Relationship with God
Perhaps the most significant distinction lies in the spiritual dimension.
Corporate mindfulness typically strips contemplative practices of their spiritual roots, focusing exclusively on measurable benefits like stress reduction.
This creates what philosopher Charles Taylor calls “the immanent frame”—a worldview limited to what can be measured and controlled.
By contrast, ancient practices like Centering Prayer explicitly recognize a transcendent dimension to human experience.
They create space for mystery, surrender, and receptivity to Divine presence. These practices aren’t about achieving mastery but cultivating an openness to something—or Someone—beyond ourselves.

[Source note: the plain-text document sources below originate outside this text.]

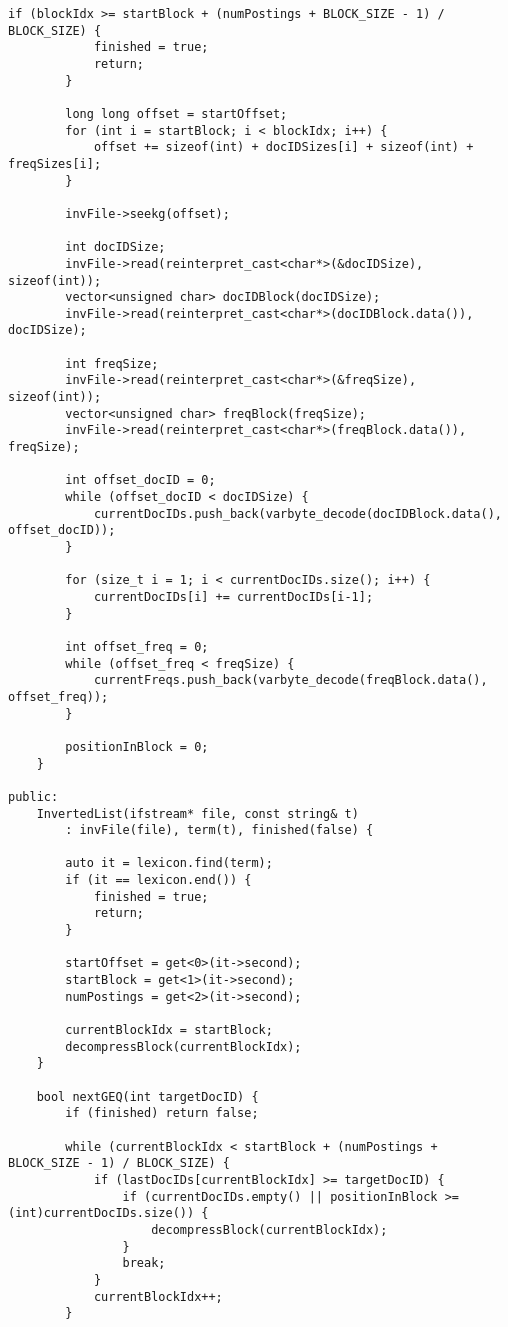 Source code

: \documentclass{article}
\begin{document}
\begin{lstlisting}[caption={The complete source code for the query processor component.}, label={lst:query}]
        if (blockIdx >= startBlock + (numPostings + BLOCK_SIZE - 1) / BLOCK_SIZE) {
            finished = true;
            return;
        }
        
        long long offset = startOffset;
        for (int i = startBlock; i < blockIdx; i++) {
            offset += sizeof(int) + docIDSizes[i] + sizeof(int) + freqSizes[i];
        }
        
        invFile->seekg(offset);
        
        int docIDSize;
        invFile->read(reinterpret_cast<char*>(&docIDSize), sizeof(int));
        vector<unsigned char> docIDBlock(docIDSize);
        invFile->read(reinterpret_cast<char*>(docIDBlock.data()), docIDSize);
        
        int freqSize;
        invFile->read(reinterpret_cast<char*>(&freqSize), sizeof(int));
        vector<unsigned char> freqBlock(freqSize);
        invFile->read(reinterpret_cast<char*>(freqBlock.data()), freqSize);
        
        int offset_docID = 0;
        while (offset_docID < docIDSize) {
            currentDocIDs.push_back(varbyte_decode(docIDBlock.data(), offset_docID));
        }
        
        for (size_t i = 1; i < currentDocIDs.size(); i++) {
            currentDocIDs[i] += currentDocIDs[i-1];
        }
        
        int offset_freq = 0;
        while (offset_freq < freqSize) {
            currentFreqs.push_back(varbyte_decode(freqBlock.data(), offset_freq));
        }
        
        positionInBlock = 0;
    }
    
public:
    InvertedList(ifstream* file, const string& t) 
        : invFile(file), term(t), finished(false) {
        
        auto it = lexicon.find(term);
        if (it == lexicon.end()) {
            finished = true;
            return;
        }
        
        startOffset = get<0>(it->second);
        startBlock = get<1>(it->second);
        numPostings = get<2>(it->second);
        
        currentBlockIdx = startBlock;
        decompressBlock(currentBlockIdx);
    }
    
    bool nextGEQ(int targetDocID) {
        if (finished) return false;
        
        while (currentBlockIdx < startBlock + (numPostings + BLOCK_SIZE - 1) / BLOCK_SIZE) {
            if (lastDocIDs[currentBlockIdx] >= targetDocID) {
                if (currentDocIDs.empty() || positionInBlock >= (int)currentDocIDs.size()) {
                    decompressBlock(currentBlockIdx);
                }
                break;
            }
            currentBlockIdx++;
        }
        

\end{lstlisting}
\end{document}
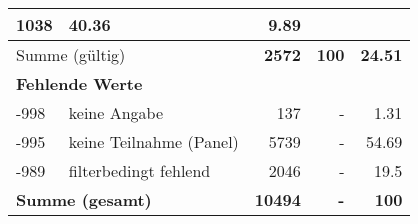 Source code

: \begin{longtable}{lXrrr}
       \num{1038} &
       \num[round-mode=places,round-precision=2]{40.36} &
         \num[round-mode=places,round-precision=2]{9.89} \\
     \midrule
     \multicolumn{2}{l}{Summe (gültig)} &
       \textbf{\num{2572}} &
     \textbf{\num{100}} &
       \textbf{\num[round-mode=places,round-precision=2]{24.51}} \\
     \multicolumn{5}{l}{\textbf{Fehlende Werte}}\\
       -998 &
       keine Angabe &
         \num{137} &
        - &
         \num[round-mode=places,round-precision=2]{1.31} \\
       -995 &
       keine Teilnahme (Panel) &
         \num{5739} &
        - &
         \num[round-mode=places,round-precision=2]{54.69} \\
       -989 &
       filterbedingt fehlend &
         \num{2046} &
        - &
         \num[round-mode=places,round-precision=2]{19.5} \\
     \midrule
     \multicolumn{2}{l}{\textbf{Summe (gesamt)}} &
          \textbf{\num{10494}} &
        \textbf{-} &
        \textbf{\num{100}} \\
     \bottomrule
     \end{longtable}
     

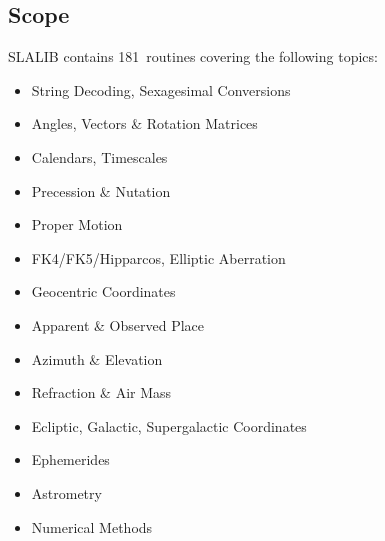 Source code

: \documentclass[11pt,twoside]{article}
\newcommand{\nroutines} {181}
\begin{document}
\subsection{Scope}
SLALIB contains \nroutines\ routines covering the following topics:
\begin{itemize}
\item String Decoding,
      Sexagesimal Conversions
\item Angles, Vectors \& Rotation Matrices
\item Calendars,
      Timescales
\item Precession \& Nutation
\item Proper Motion
\item FK4/FK5/Hipparcos,
      Elliptic Aberration
\item Geocentric Coordinates
\item Apparent \& Observed Place
\item Azimuth \& Elevation
\item Refraction \& Air Mass
\item Ecliptic,
      Galactic,
      Supergalactic Coordinates
\item Ephemerides
\item Astrometry
\item Numerical Methods
\end{itemize}
\end{document}
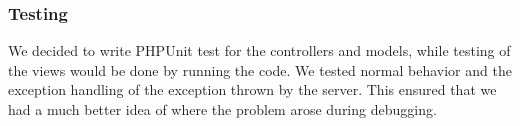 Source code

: \subsubsection{Testing}
We decided to write PHPUnit test for the controllers and models, while testing of the views would be done by running the code. We tested normal behavior and the exception handling of the exception thrown by the server. This ensured that we had a much better idea of where the problem arose during debugging. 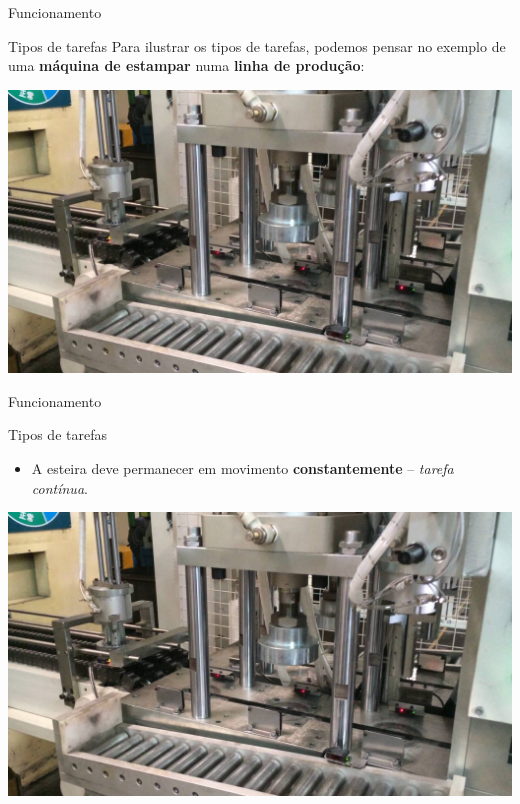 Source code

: \begin{frame}{Funcionamento}
	\begin{block}{Tipos de tarefas}
		Para ilustrar os tipos de tarefas, podemos pensar no exemplo de uma \textbf{máquina de estampar} numa \textbf{linha de produção}:
	\end{block}

	\centering
	
	\includegraphics[height=0.6\textheight]{Figuras/Ch09/fig3}
\end{frame}


\begin{frame}{Funcionamento}
	\begin{block}{Tipos de tarefas}
		\begin{itemize}
			\item A esteira deve permanecer em movimento \textbf{constantemente} -- \textit{tarefa contínua}.
		\end{itemize}
	\end{block}
	
	\centering
	
	\includegraphics[height=0.6\textheight]{Figuras/Ch09/fig3}
\end{frame}


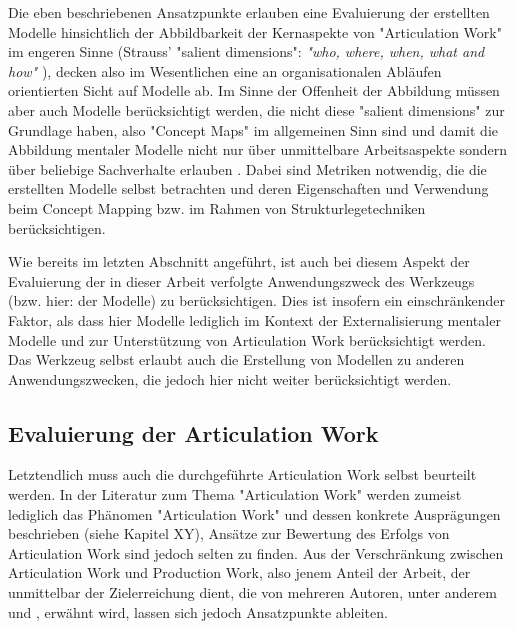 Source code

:Die eben beschriebenen Ansatzpunkte erlauben eine Evaluierung der erstellten Modelle hinsichtlich der Abbildbarkeit der Kernaspekte von "Articulation Work" im engeren Sinne (Strauss' "salient dimensions": \emph{"who, where, when, what and how"} \citep{Fjuk97}), decken also im Wesentlichen eine an organisationalen Abläufen orientierten Sicht auf Modelle ab. Im Sinne der Offenheit der Abbildung müssen aber auch Modelle berücksichtigt werden, die nicht diese "salient dimensions" zur Grundlage haben, also "Concept Maps" \citep{Novak06} im allgemeinen Sinn sind und damit die Abbildung mentaler Modelle nicht nur über unmittelbare Arbeitsaspekte sondern über beliebige Sachverhalte erlauben \citep{Ifenthaler06}. Dabei sind Metriken notwendig, die die erstellten Modelle selbst betrachten und deren Eigenschaften und Verwendung beim Concept Mapping bzw. im Rahmen von Strukturlegetechniken berücksichtigen.

Wie bereits im letzten Abschnitt angeführt, ist auch bei diesem Aspekt der Evaluierung der in dieser Arbeit verfolgte Anwendungszweck des Werkzeugs (bzw. hier: der Modelle) zu berücksichtigen. Dies ist insofern ein einschränkender Faktor, als dass hier Modelle lediglich im Kontext der Externalisierung mentaler Modelle und zur Unterstützung von Articulation Work berücksichtigt werden. Das Werkzeug selbst erlaubt auch die Erstellung von Modellen zu anderen Anwendungszwecken, die jedoch hier nicht weiter berücksichtigt werden.  

\subsection{Evaluierung der Articulation Work}
\label{sub:eval_articulation_work}

Letztendlich muss auch die durchgeführte Articulation Work selbst beurteilt werden. In der Literatur zum Thema "Articulation Work" werden zumeist lediglich das Phänomen "Articulation Work" und dessen konkrete Ausprägungen beschrieben (siehe Kapitel XY), Ansätze zur Bewertung des Erfolgs von Articulation Work sind jedoch selten zu finden. Aus der Verschränkung zwischen Articulation Work und Production Work, also jenem Anteil der Arbeit, der unmittelbar der Zielerreichung dient, die von mehreren Autoren, unter anderem \citep{Fujimura87} und \citep{Strauss93}, erwähnt wird, lassen sich jedoch Ansatzpunkte ableiten.

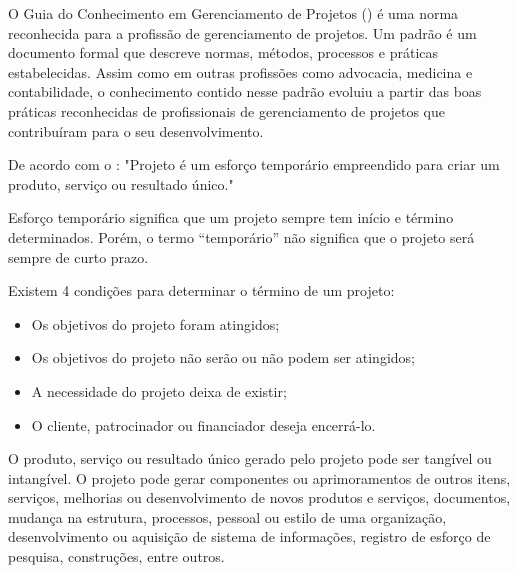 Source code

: 

O Guia do Conhecimento em Gerenciamento de Projetos (\bok) é uma norma reconhecida para a profissão de gerenciamento de projetos. Um padrão é um documento formal que descreve normas, métodos, processos e práticas estabelecidas. Assim como em outras profissões como advocacia, medicina e contabilidade, o conhecimento contido nesse padrão evoluiu a partir das boas práticas reconhecidas de profissionais de gerenciamento de projetos que contribuíram para o seu desenvolvimento.


De acordo com o \bok: "Projeto é um esforço temporário empreendido para criar um produto, serviço ou resultado único." \citep[p. 3]{pmbok}

Esforço temporário significa que um projeto sempre tem início e término determinados. Porém, o termo ``temporário'' não significa que o projeto será sempre de curto prazo.

Existem 4 condições para determinar o término de um projeto:

\begin{itemize}
	\item Os objetivos do projeto foram atingidos;
	\item Os objetivos do projeto não serão ou não podem ser atingidos;
	\item A necessidade do projeto deixa de existir;
	\item O cliente, patrocinador ou financiador deseja encerrá-lo.
\end{itemize}

O produto, serviço ou resultado único gerado pelo projeto pode ser tangível ou intangível. O projeto pode gerar componentes ou aprimoramentos de outros itens, serviços, melhorias ou desenvolvimento de novos produtos e serviços, documentos, mudança na estrutura, processos, pessoal ou estilo de uma organização, desenvolvimento ou aquisição de sistema de informações, registro de esforço de pesquisa, construções, entre outros.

Practical Integration: Centering Prayer in Community
On the first Thursday of each month, I join a small group of fellow Christians for a practice that has transformed my approach to spirituality and self-led leadership: communal Centering Prayer.
Unlike solitary meditation, which can become yet another isolated practice, Centering Prayer in a community creates a powerful container for transformation.
Sitting in sacred silence with others is a profound experience—a shared surrender that goes deeper than any individual effort. Our process is simple yet profound:
- Begin with a sacred word or symbol. Each person chooses a simple, meaningful word (like “Jesus,” “love,” or “presence”) that symbolizes their consent to God’s presence and action within. This word isn’t for constant repetition but serves as an anchor to help return to a state of receptivity whenever the mind wanders.
- Find a comfortable position where you can be alert yet relaxed. We sit with our backs supported, feet on the floor, and hands resting in our laps. The posture itself becomes a physical reminder of both intention and surrender.
- Welcome distractions without engaging them. When thoughts, feelings, images, or sensations arise (and they will), we don’t fight them or judge ourselves. Instead, we notice them and gently return to our sacred word. This “letting go” is the heart of the practice. What might feel like a “distracted” session is still fruitful—the willingness to keep returning is itself the practice. Thomas Keating uses the metaphor that our thoughts are like boats floating on a river, representing the stream of consciousness. Keating says that when you notice a thought/boat, let it pass by—no need to get into the boat and float down the river.
What makes this experience particularly rich is what happens after our silent practice.
We gather in small groups first, then as a larger community, to share how we experienced God’s presence.
These discussions reveal layers to the practice and our experience that we might never discover alone. One person’s insight often illuminates something previously hidden in my encounter with the Divine.
A beautiful alchemy happens when we bring our individual experiences into shared conversation—each perspective adds depth and dimension to the whole.
What makes this practice so powerful for high achievers and strivers (like me) is the recognition that we aren’t in control.
We practice being present without an agenda—the opposite of how we typically approach personal and professional challenges.
In this shared silence, we experience what Thomas Keating calls “Divine therapy”—God’s healing presence working within us at levels deeper than conscious awareness.

To integrate this practice:
- Start small: Begin with 5-10 minutes of centering prayer daily, gradually building to 20 minutes.
- Find community: Seek out or create a small group that meets regularly for shared practice.
- Notice the fruits: Pay attention to how regular practice affects your presence, decision-making clarity, and relational capacity. Remember, the goal isn’t perfection or achievement but faithful presence—showing up with openness to transformation that emerges not from striving but from surrender.
The difference between mindfulness and contemplative practice isn’t in the technique—it’s in the posture. One seeks to manage the moment; the other surrenders to be transformed by it.